Closed hwy1992129 closed 2 years ago

hwy1992129 commented 2 years ago

Hello, I am learning about OpenSim and SMPL model. I read another issue markers.obj.

We placed the markers on the surface of the baseline model's mesh by hand and exported their coordinates

Explore the model in Blender, find the positions on the skin to place the markers that share the same name in your osim model? How to evaluate the markers in Blender? Thank you.

MarliesNit commented 2 years ago

Hi, yes exactly, that's how it is working currently.

Similarly to the marker placing in the OpenSim model, you might need some iterations to find a good placement for your specific marker set:

grafik Screenshot from https://simtk-confluence.stanford.edu:8443/display/OpenSim/Getting+Started+with+Scaling

hwy1992129 commented 2 years ago

@Marlies93 Hi, I checked the Blender file for BASH model. Why some markers are not on the surface of the SCAPE model? Like RASI, SACR, they are in the body, while LUPA is out of the body. How to determine the locations of those markers? Besides, how to find the location of the joint center of the osim model in SCAPE? Sorry... I am new to OpenSim...

MarliesNit commented 2 years ago

Thanks for pointing this out. It seems that these are small inaccuracies in the placement of the markers. Ideally, the markers should be placed on the surface at the anatomical landmarks. Hence, at the position where also the markers are placed during the experiment.

You can not directly find the joint centers of the opensim model in SCAPE since the skeletons are not the same. This is taken into account in the "initial pose matching" (see Fig2 in the paper). To have the same skeleton (including scaling) in SCAPE as you have in OpenSim, you would need to retrain all pose parameters of SCAPE for every new participant. This would therefore would not be a convenient solution.
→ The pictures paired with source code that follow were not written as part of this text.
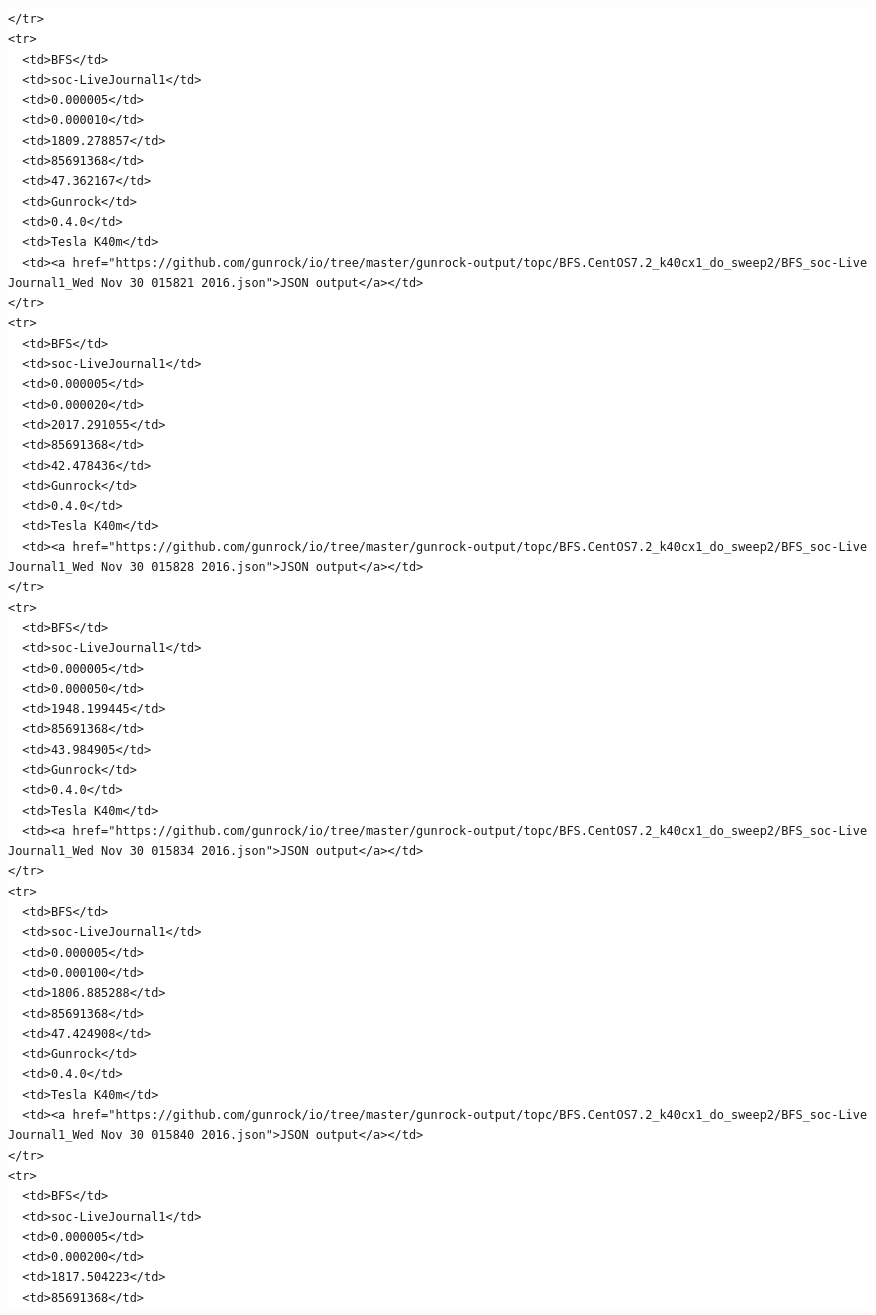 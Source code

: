     </tr>
    <tr>
      <td>BFS</td>
      <td>soc-LiveJournal1</td>
      <td>0.000005</td>
      <td>0.000010</td>
      <td>1809.278857</td>
      <td>85691368</td>
      <td>47.362167</td>
      <td>Gunrock</td>
      <td>0.4.0</td>
      <td>Tesla K40m</td>
      <td><a href="https://github.com/gunrock/io/tree/master/gunrock-output/topc/BFS.CentOS7.2_k40cx1_do_sweep2/BFS_soc-LiveJournal1_Wed Nov 30 015821 2016.json">JSON output</a></td>
    </tr>
    <tr>
      <td>BFS</td>
      <td>soc-LiveJournal1</td>
      <td>0.000005</td>
      <td>0.000020</td>
      <td>2017.291055</td>
      <td>85691368</td>
      <td>42.478436</td>
      <td>Gunrock</td>
      <td>0.4.0</td>
      <td>Tesla K40m</td>
      <td><a href="https://github.com/gunrock/io/tree/master/gunrock-output/topc/BFS.CentOS7.2_k40cx1_do_sweep2/BFS_soc-LiveJournal1_Wed Nov 30 015828 2016.json">JSON output</a></td>
    </tr>
    <tr>
      <td>BFS</td>
      <td>soc-LiveJournal1</td>
      <td>0.000005</td>
      <td>0.000050</td>
      <td>1948.199445</td>
      <td>85691368</td>
      <td>43.984905</td>
      <td>Gunrock</td>
      <td>0.4.0</td>
      <td>Tesla K40m</td>
      <td><a href="https://github.com/gunrock/io/tree/master/gunrock-output/topc/BFS.CentOS7.2_k40cx1_do_sweep2/BFS_soc-LiveJournal1_Wed Nov 30 015834 2016.json">JSON output</a></td>
    </tr>
    <tr>
      <td>BFS</td>
      <td>soc-LiveJournal1</td>
      <td>0.000005</td>
      <td>0.000100</td>
      <td>1806.885288</td>
      <td>85691368</td>
      <td>47.424908</td>
      <td>Gunrock</td>
      <td>0.4.0</td>
      <td>Tesla K40m</td>
      <td><a href="https://github.com/gunrock/io/tree/master/gunrock-output/topc/BFS.CentOS7.2_k40cx1_do_sweep2/BFS_soc-LiveJournal1_Wed Nov 30 015840 2016.json">JSON output</a></td>
    </tr>
    <tr>
      <td>BFS</td>
      <td>soc-LiveJournal1</td>
      <td>0.000005</td>
      <td>0.000200</td>
      <td>1817.504223</td>
      <td>85691368</td>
However, a feasible solution could be to train the SCAPE parameters for each unscaled musculoskeletal model. We elaborated on this idea in the paper as well:

However, various topics could be investigated for further improvements. For applications where real- time feedback is required, such as gait retraining, Realtime-SCAPE (Chen et al., 2016) could be inves- tigated. Furthermore, it might be possible to learn the pose regression parameters using the skeleton of the musculoskeletal model directly to eliminate some intermediate processing steps. The body shape pa- rameters could be included to enhance person-specific visual representation. Besides expensive full-body scans or medical imaging, an extraction of shape co- efficients from a photo of the subject could provide a practical solution (Bogo et al., 2016) to determine the body shape parameters.

hwy1992129 commented 2 years ago

@Marlies93 I am stuck in the markers adjustment in my surface model scaling.... If in your case, I only need to output the markers from baselineModel.blend as a trc file and as the experimental markers, and use the trc file to scale runMaD.osim? Is adjusting the markers in runMaD.osim to match the experimental markers a long time work? Thanks in advance.
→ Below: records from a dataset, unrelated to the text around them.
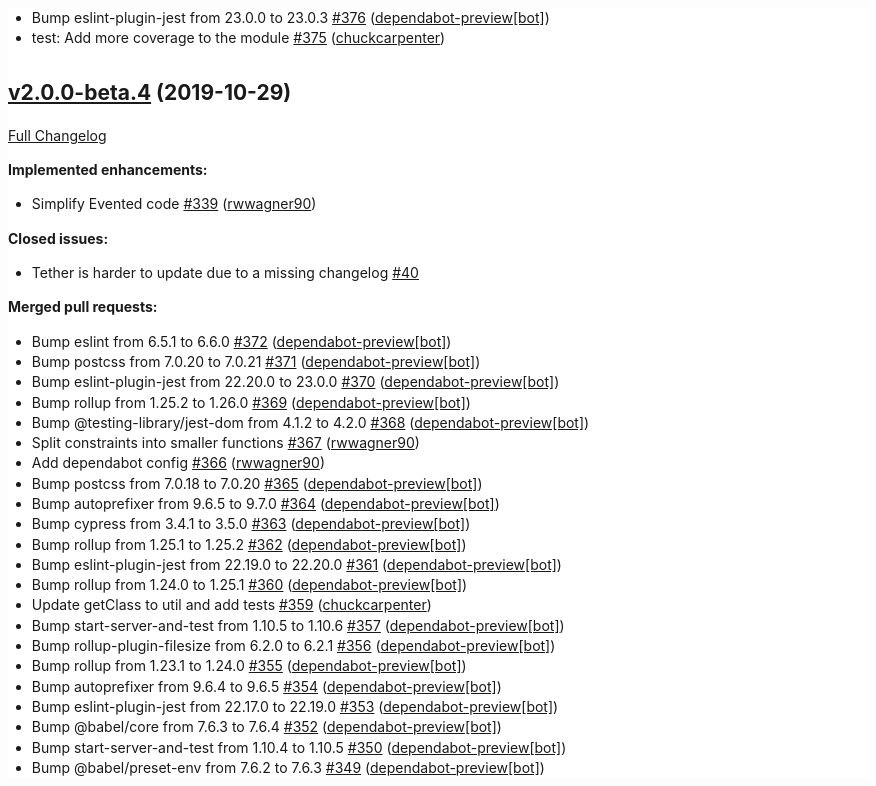 - Bump eslint-plugin-jest from 23.0.0 to 23.0.3 [\#376](https://github.com/shipshapecode/tether/pull/376) ([dependabot-preview[bot]](https://github.com/apps/dependabot-preview))
- test: Add more coverage to the module [\#375](https://github.com/shipshapecode/tether/pull/375) ([chuckcarpenter](https://github.com/chuckcarpenter))

## [v2.0.0-beta.4](https://github.com/shipshapecode/tether/tree/v2.0.0-beta.4) (2019-10-29)

[Full Changelog](https://github.com/shipshapecode/tether/compare/v2.0.0-beta.3...v2.0.0-beta.4)

**Implemented enhancements:**

- Simplify Evented code [\#339](https://github.com/shipshapecode/tether/pull/339) ([rwwagner90](https://github.com/rwwagner90))

**Closed issues:**

- Tether is harder to update due to a missing changelog [\#40](https://github.com/shipshapecode/tether/issues/40)

**Merged pull requests:**

- Bump eslint from 6.5.1 to 6.6.0 [\#372](https://github.com/shipshapecode/tether/pull/372) ([dependabot-preview[bot]](https://github.com/apps/dependabot-preview))
- Bump postcss from 7.0.20 to 7.0.21 [\#371](https://github.com/shipshapecode/tether/pull/371) ([dependabot-preview[bot]](https://github.com/apps/dependabot-preview))
- Bump eslint-plugin-jest from 22.20.0 to 23.0.0 [\#370](https://github.com/shipshapecode/tether/pull/370) ([dependabot-preview[bot]](https://github.com/apps/dependabot-preview))
- Bump rollup from 1.25.2 to 1.26.0 [\#369](https://github.com/shipshapecode/tether/pull/369) ([dependabot-preview[bot]](https://github.com/apps/dependabot-preview))
- Bump @testing-library/jest-dom from 4.1.2 to 4.2.0 [\#368](https://github.com/shipshapecode/tether/pull/368) ([dependabot-preview[bot]](https://github.com/apps/dependabot-preview))
- Split constraints into smaller functions [\#367](https://github.com/shipshapecode/tether/pull/367) ([rwwagner90](https://github.com/rwwagner90))
- Add dependabot config [\#366](https://github.com/shipshapecode/tether/pull/366) ([rwwagner90](https://github.com/rwwagner90))
- Bump postcss from 7.0.18 to 7.0.20 [\#365](https://github.com/shipshapecode/tether/pull/365) ([dependabot-preview[bot]](https://github.com/apps/dependabot-preview))
- Bump autoprefixer from 9.6.5 to 9.7.0 [\#364](https://github.com/shipshapecode/tether/pull/364) ([dependabot-preview[bot]](https://github.com/apps/dependabot-preview))
- Bump cypress from 3.4.1 to 3.5.0 [\#363](https://github.com/shipshapecode/tether/pull/363) ([dependabot-preview[bot]](https://github.com/apps/dependabot-preview))
- Bump rollup from 1.25.1 to 1.25.2 [\#362](https://github.com/shipshapecode/tether/pull/362) ([dependabot-preview[bot]](https://github.com/apps/dependabot-preview))
- Bump eslint-plugin-jest from 22.19.0 to 22.20.0 [\#361](https://github.com/shipshapecode/tether/pull/361) ([dependabot-preview[bot]](https://github.com/apps/dependabot-preview))
- Bump rollup from 1.24.0 to 1.25.1 [\#360](https://github.com/shipshapecode/tether/pull/360) ([dependabot-preview[bot]](https://github.com/apps/dependabot-preview))
- Update getClass to util and add tests [\#359](https://github.com/shipshapecode/tether/pull/359) ([chuckcarpenter](https://github.com/chuckcarpenter))
- Bump start-server-and-test from 1.10.5 to 1.10.6 [\#357](https://github.com/shipshapecode/tether/pull/357) ([dependabot-preview[bot]](https://github.com/apps/dependabot-preview))
- Bump rollup-plugin-filesize from 6.2.0 to 6.2.1 [\#356](https://github.com/shipshapecode/tether/pull/356) ([dependabot-preview[bot]](https://github.com/apps/dependabot-preview))
- Bump rollup from 1.23.1 to 1.24.0 [\#355](https://github.com/shipshapecode/tether/pull/355) ([dependabot-preview[bot]](https://github.com/apps/dependabot-preview))
- Bump autoprefixer from 9.6.4 to 9.6.5 [\#354](https://github.com/shipshapecode/tether/pull/354) ([dependabot-preview[bot]](https://github.com/apps/dependabot-preview))
- Bump eslint-plugin-jest from 22.17.0 to 22.19.0 [\#353](https://github.com/shipshapecode/tether/pull/353) ([dependabot-preview[bot]](https://github.com/apps/dependabot-preview))
- Bump @babel/core from 7.6.3 to 7.6.4 [\#352](https://github.com/shipshapecode/tether/pull/352) ([dependabot-preview[bot]](https://github.com/apps/dependabot-preview))
- Bump start-server-and-test from 1.10.4 to 1.10.5 [\#350](https://github.com/shipshapecode/tether/pull/350) ([dependabot-preview[bot]](https://github.com/apps/dependabot-preview))
- Bump @babel/preset-env from 7.6.2 to 7.6.3 [\#349](https://github.com/shipshapecode/tether/pull/349) ([dependabot-preview[bot]](https://github.com/apps/dependabot-preview))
MarliesNit commented 2 years ago

Sorry, but I am not sure if I correctly understand your questions.

You first use your experimental data to scale the OpenSim model and to drive your inverse analysis or simulation.

Afterwards, you go to our code for visualization. If you used different markers as we did, you will have to place the markers in Blender in the baselineModel. The marker correspondences and the scaled OpenSim model will be used to scale the baselineModel.